Doctoral defence: Tarmo Puurand “Human genome studies with k-mer frequencies”

Doktoridiplomite kaaned
Author: Andres Tennus

On 2 September at 14:15 Tarmo Puurand will defend his doctoral thesis “Human genome studies with k-mer frequencies” for obtaining the degree of Doctor of Bioinformatics.

Supervisors:
Professor Maido Remm, University of Tartu
Associate Professor Lauris Kaplinski, University of Tartu

Opponent:
Professor Kateryna Makova, Penn State University, USA

Summary:
The human genome is complex and constantly changing – mutations occur all the time. Just 25 years ago, studying the genome was slow and expensive, but advances in technology have brought major breakthroughs. In the past, researchers mainly used DNA microarrays, which could detect individual changes called SNPs. Today, it’s possible to sequence the entire genome and analyze billions of data points at once.

This study used an innovative approach based on k-mer analysis. K-mers are short DNA fragments (25 letters long), and their frequency in the genome can be calculated without the time-consuming process of comparing all sequences to a reference. This speeds up the analysis and allows researchers to detect changes that older methods often missed – especially in repetitive or technically difficult regions.

One of the key innovations in this work is identifying Y chromosome haplogroups using a very small amount of DNA. While traditional methods usually require about 20× coverage for reliable results, this study used less than 1% of randomly selected genome data. This was possible thanks to repetitive sequences on the Y chromosome, which were previously considered too complex to analyze.

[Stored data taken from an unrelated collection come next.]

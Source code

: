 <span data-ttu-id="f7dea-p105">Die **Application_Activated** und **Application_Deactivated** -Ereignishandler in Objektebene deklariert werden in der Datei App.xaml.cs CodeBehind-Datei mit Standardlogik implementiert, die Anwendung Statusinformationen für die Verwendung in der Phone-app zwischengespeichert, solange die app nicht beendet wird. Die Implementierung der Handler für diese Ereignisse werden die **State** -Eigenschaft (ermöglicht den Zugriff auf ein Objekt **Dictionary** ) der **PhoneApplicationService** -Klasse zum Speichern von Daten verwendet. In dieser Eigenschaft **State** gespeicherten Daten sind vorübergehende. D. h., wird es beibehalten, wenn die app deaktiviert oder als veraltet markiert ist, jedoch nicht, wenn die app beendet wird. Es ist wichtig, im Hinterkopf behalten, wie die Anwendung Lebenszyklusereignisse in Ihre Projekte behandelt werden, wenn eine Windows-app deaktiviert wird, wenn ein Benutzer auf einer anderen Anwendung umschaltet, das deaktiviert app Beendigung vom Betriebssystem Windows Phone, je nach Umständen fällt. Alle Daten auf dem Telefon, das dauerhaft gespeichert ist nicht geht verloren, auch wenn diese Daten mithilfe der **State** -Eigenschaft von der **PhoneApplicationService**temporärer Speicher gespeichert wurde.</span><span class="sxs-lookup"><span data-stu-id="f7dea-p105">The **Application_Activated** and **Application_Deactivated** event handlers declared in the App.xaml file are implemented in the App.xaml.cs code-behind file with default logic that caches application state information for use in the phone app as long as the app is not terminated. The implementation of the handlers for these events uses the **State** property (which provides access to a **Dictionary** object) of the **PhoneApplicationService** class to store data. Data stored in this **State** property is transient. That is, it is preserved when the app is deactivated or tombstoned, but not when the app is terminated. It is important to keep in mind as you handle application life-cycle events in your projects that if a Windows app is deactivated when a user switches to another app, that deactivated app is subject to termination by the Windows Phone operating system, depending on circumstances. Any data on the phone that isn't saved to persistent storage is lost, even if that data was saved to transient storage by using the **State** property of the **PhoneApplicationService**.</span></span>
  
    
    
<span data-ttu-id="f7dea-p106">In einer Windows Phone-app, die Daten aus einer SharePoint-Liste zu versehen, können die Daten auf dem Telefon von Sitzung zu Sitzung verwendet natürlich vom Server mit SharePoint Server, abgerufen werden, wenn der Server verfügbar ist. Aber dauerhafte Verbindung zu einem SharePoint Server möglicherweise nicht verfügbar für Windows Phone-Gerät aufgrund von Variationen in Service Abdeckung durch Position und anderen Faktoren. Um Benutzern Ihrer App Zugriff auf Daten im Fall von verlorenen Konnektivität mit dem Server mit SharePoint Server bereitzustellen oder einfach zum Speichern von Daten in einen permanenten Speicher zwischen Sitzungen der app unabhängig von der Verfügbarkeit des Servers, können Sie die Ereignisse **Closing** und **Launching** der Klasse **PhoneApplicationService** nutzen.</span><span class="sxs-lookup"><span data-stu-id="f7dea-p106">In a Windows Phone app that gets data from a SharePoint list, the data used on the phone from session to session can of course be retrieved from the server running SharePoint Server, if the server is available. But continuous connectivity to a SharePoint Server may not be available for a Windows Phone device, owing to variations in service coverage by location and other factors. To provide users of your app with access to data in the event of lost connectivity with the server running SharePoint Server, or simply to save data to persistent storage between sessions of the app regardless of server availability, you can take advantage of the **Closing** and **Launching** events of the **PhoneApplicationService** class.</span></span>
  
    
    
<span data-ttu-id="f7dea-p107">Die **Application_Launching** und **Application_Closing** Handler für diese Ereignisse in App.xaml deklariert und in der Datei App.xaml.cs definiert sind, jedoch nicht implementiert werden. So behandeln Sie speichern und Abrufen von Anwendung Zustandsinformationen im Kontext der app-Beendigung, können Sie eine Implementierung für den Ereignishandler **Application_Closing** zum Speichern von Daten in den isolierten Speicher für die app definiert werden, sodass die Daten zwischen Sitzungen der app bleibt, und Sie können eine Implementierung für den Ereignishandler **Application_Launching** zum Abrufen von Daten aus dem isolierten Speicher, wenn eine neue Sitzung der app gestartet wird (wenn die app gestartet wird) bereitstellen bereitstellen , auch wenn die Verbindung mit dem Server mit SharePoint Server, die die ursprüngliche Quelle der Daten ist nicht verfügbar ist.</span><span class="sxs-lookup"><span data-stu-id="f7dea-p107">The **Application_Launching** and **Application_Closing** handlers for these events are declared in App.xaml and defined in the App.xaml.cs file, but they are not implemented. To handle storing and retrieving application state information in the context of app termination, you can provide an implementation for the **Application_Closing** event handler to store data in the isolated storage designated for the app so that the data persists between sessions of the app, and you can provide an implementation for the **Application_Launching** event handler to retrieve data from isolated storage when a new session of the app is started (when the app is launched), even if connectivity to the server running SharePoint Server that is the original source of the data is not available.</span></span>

The method presented in this study uses these repeats as a kind of natural “amplifier,” similar to how DNA is copied in a lab. Over time, these regions have accumulated unique mutations that help identify a person’s paternal lineage, or haplogroup. This technological approach – based on k-mer frequency, alignment-free, and scalable—opens up new possibilities for genome research, especially in cases where only limited data is available or where traditional methods fall short.